Ideally, the Commercial HPC customer should find a solution that can start as small as they need but can also scale as big as is required. Getting the right HPC solution not only enables the organization to start small, it also enables them to move into production with the same technology as they develop and deploy. Also eliminated is the migration to a new system as is the need to retrain personnel.
Scale Large
As the HPC project moves into full-scale production, the organization then faces the opposite problem, making sure the system can scale large enough to continue to meet the capacity demands of the project. Scaling out requires meeting several challenges. First, the system has to integrate new nodes into the cluster successfully, since additional nodes provide the needed capacity and performance. However, adding another node is not always as straightforward as it should be. Many systems require adding the node manually as well as manually rebalancing data from other nodes to the new node.
The Commercial HPC storage customer should look for an HPC storage system that can grow with them as their needs evolve. It should start small during the initial phases of development but scale large as the environment moves into production. The system should make the process of adding nodes as simple as possible; automatically finding available nodes, adding them to the cluster automatically and automatically rebalancing cluster data without impacting storage performance.
Eventually the nodes a customer adds to the storage cluster change. A properly designed, scale-out HPC storage cluster should meet the organization’s HPC requirements for years. It is vital then that the new system can incorporate new technology from within the existing nodes.
Take Metadata Seriously
Another scaling problem is specific to HPC, managing metadata as the system scales. HPC applications typically access massive amounts of unstructured data sequentially to perform analysis on that data. The organization continues to add more data to the HPC environment to improve accuracy. The growth in the data set consists of thousands, potentially millions, of individual files. These files can range in size from very small to very large.

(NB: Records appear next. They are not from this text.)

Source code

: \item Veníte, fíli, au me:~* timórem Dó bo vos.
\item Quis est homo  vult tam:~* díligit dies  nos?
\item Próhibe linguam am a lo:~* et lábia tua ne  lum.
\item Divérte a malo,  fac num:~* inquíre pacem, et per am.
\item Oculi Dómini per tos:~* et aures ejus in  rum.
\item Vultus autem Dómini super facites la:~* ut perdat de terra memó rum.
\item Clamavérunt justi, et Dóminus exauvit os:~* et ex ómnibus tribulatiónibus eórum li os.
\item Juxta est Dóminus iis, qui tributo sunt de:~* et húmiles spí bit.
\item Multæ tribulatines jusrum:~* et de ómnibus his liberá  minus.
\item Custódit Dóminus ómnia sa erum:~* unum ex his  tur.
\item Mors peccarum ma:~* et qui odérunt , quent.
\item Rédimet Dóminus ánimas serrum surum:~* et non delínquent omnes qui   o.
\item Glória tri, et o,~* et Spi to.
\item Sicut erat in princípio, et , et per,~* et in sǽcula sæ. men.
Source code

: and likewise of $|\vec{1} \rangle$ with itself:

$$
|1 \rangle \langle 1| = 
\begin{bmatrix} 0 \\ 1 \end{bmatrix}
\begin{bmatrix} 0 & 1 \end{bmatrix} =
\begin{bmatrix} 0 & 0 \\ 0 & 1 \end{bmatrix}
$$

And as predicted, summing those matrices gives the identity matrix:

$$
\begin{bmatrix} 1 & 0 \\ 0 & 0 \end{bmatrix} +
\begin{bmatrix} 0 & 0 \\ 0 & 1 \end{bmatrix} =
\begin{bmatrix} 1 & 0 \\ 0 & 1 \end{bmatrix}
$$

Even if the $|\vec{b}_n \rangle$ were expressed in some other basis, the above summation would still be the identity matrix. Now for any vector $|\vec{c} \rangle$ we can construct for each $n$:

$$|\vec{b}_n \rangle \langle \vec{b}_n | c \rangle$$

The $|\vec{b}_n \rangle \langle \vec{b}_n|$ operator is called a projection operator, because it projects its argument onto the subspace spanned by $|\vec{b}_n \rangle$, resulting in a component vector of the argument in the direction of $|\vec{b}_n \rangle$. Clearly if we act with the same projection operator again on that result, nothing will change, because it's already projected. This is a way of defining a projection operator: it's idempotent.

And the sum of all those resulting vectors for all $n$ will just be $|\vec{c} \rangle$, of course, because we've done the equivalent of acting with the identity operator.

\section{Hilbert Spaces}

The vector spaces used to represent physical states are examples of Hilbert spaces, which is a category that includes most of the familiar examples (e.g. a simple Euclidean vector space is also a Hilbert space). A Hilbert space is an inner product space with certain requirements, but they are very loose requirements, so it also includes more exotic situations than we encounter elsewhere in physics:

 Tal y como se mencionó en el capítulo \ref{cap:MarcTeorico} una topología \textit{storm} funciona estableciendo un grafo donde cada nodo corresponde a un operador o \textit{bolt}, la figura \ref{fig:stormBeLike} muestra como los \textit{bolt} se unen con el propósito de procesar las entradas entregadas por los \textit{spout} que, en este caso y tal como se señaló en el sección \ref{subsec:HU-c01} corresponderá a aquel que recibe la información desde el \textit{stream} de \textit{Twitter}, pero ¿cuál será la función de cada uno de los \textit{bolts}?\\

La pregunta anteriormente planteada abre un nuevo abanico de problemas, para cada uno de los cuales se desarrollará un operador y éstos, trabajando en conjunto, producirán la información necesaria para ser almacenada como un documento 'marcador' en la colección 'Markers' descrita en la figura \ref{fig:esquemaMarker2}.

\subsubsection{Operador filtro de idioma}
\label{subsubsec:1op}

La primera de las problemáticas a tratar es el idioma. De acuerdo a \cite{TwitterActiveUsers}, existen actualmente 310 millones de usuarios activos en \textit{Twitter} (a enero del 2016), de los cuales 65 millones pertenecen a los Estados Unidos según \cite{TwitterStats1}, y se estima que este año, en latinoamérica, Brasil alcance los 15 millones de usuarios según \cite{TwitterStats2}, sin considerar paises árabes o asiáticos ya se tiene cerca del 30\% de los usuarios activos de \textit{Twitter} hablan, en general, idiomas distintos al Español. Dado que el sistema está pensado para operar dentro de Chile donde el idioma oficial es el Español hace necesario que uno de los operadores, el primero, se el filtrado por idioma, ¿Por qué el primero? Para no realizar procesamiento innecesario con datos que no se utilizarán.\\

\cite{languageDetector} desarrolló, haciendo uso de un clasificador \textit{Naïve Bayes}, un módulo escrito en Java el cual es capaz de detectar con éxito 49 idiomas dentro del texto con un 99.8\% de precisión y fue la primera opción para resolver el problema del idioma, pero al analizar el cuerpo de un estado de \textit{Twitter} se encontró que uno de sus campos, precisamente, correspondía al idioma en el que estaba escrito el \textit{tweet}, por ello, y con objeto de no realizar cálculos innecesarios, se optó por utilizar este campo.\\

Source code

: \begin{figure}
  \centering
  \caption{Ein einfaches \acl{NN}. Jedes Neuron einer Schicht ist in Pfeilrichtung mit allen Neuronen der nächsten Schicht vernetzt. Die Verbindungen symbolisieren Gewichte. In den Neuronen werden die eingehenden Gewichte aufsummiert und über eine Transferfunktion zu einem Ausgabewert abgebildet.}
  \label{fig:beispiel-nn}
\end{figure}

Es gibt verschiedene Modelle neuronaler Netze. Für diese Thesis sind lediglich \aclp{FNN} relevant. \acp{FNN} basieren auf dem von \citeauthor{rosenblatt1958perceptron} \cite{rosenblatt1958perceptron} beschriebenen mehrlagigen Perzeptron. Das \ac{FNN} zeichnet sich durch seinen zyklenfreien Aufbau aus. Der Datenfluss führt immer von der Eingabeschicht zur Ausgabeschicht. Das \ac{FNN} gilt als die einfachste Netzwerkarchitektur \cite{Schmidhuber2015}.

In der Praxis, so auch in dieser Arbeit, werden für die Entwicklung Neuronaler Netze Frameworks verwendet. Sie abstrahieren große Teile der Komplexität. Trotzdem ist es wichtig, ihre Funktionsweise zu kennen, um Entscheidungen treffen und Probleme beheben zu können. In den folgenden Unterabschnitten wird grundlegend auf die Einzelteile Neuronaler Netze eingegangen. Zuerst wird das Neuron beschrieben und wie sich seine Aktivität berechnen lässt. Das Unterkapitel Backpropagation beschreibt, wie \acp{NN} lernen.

The HPC storage system not only has to handle a variety of file sizes, it also has to scale metadata processing. If the storage system cannot scale its metadata processing, it may hit a scaling limitation long before it runs into a limitation of the cluster itself. When the storage cluster has a metadata processing problem, the addition of nodes becomes a case of diminishing returns. The computing resources allocated to managing metadata, do not scale as the cluster itself scales.
All the nodes in a cluster should process metadata instead of just a couple of control nodes. Spreading the workload across all the available cluster nodes allows the system to run at high rates of utilization, which improves performance and dramatically lowers costs. The cluster should also store metadata separately from the data itself, which again should improve metadata scaling and performance as well as increasing metadata durability.
StorageSwiss Take
Many vendors claim scale-out capabilities, but most don’t scale in a way that meets the demands of Commercial HPC. They often don’t start small enough to get the project off the ground, or they don’t scale enough to meet the long-term needs of the Commercial HPC project. They also lack the proper metadata management to ensure the storage cluster is working as efficiently as possible. There are HPC systems, like those from Panasas, which can meet the scaling demands of the Commercial HPC environment. They can start small, grow big and grow efficiently through proper metadata management.